All that should come back is the lines of the data below from the one containing "## Getting Started" to the one containing "This project is", inclusive, exactly as they stand.

START Provided material

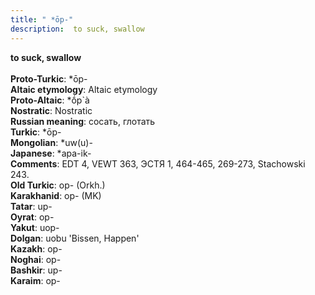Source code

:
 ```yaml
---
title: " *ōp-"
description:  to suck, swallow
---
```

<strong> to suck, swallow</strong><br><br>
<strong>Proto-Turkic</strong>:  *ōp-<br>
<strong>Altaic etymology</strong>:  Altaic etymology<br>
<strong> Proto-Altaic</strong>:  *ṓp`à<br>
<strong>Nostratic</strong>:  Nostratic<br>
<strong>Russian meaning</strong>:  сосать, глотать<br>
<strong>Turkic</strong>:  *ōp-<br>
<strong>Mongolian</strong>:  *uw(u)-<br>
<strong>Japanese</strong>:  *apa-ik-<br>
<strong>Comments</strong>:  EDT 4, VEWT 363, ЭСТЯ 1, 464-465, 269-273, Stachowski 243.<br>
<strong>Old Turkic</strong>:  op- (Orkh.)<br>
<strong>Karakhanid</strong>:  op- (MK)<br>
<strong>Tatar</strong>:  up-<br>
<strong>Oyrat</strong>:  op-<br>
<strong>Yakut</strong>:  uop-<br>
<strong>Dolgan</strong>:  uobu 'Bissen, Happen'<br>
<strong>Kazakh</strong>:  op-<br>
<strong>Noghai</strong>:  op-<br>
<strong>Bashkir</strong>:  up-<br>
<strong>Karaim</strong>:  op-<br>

END Provided material
START Provided material

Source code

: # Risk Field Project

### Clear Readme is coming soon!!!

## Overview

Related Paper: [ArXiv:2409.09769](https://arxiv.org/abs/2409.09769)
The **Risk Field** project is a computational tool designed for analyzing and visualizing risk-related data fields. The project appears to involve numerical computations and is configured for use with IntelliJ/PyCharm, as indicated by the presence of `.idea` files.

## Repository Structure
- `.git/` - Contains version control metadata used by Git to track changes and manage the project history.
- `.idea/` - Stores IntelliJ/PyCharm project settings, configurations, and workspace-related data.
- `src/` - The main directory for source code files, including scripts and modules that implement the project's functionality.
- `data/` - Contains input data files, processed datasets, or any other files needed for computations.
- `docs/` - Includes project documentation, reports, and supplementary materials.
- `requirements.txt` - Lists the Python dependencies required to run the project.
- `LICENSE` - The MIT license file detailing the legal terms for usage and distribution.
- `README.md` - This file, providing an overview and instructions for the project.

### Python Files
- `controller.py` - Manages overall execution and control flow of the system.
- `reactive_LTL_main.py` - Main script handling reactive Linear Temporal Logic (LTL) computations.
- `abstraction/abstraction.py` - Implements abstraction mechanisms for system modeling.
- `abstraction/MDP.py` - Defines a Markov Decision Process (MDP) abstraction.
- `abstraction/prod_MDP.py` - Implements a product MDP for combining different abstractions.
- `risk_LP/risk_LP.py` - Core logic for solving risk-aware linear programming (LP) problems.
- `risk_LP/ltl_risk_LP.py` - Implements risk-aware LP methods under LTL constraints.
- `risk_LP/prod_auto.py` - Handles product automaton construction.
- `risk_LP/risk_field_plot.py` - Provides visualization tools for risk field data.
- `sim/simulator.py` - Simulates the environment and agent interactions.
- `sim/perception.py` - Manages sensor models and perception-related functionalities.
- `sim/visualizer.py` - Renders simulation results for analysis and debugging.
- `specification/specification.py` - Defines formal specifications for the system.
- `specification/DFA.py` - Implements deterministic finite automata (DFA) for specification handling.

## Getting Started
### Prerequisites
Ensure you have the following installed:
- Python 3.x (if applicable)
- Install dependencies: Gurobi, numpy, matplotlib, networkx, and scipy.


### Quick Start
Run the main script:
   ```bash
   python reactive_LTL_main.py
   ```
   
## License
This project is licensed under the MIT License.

END Provided material

## Written solution
## Getting Started
### Prerequisites
Ensure you have the following installed:
- Python 3.x (if applicable)
- Install dependencies: Gurobi, numpy, matplotlib, networkx, and scipy.


### Quick Start
Run the main script:
   ```bash
   python reactive_LTL_main.py
   ```
   
## License
This project is licensed under the MIT License.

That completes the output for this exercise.